START Working data

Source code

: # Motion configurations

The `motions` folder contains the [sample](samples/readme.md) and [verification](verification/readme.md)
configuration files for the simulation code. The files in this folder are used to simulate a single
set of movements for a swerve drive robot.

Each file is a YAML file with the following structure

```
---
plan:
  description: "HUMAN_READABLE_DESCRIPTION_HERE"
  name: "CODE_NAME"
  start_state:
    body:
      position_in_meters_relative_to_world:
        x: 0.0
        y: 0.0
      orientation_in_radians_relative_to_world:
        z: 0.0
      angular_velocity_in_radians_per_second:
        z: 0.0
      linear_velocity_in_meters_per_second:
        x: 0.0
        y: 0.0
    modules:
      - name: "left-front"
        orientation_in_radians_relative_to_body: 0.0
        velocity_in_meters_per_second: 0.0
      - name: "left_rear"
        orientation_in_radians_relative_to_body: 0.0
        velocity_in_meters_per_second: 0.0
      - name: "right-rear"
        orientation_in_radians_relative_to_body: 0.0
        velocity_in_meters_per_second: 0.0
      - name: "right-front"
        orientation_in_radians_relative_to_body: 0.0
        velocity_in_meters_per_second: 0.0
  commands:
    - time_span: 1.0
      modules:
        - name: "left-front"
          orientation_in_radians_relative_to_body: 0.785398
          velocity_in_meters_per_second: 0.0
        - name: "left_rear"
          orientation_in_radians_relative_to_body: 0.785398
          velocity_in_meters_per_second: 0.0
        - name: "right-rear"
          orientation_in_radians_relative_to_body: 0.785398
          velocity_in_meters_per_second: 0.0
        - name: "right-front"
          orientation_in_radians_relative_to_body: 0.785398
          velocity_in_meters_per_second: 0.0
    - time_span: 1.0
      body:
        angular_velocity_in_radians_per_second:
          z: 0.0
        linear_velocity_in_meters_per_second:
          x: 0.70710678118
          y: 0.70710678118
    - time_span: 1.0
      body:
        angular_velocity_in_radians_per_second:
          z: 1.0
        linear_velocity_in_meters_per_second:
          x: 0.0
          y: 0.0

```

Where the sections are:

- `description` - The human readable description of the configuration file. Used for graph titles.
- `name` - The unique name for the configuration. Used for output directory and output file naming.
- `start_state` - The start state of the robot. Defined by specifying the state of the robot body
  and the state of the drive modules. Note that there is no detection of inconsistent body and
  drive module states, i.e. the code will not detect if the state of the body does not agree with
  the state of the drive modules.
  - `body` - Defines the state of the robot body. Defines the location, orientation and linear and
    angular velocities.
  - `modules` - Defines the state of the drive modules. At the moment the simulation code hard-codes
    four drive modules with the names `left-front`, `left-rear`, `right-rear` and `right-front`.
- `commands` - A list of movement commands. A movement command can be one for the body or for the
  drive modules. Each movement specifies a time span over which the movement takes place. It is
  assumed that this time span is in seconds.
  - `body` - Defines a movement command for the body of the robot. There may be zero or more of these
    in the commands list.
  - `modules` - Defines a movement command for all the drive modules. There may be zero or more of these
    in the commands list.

END Working data

Would you please copy all lines in the data that contain the word "folder"?

The `motions` folder contains the [sample](samples/readme.md) and [verification](verification/readme.md)
configuration files for the simulation code. The files in this folder are used to simulate a single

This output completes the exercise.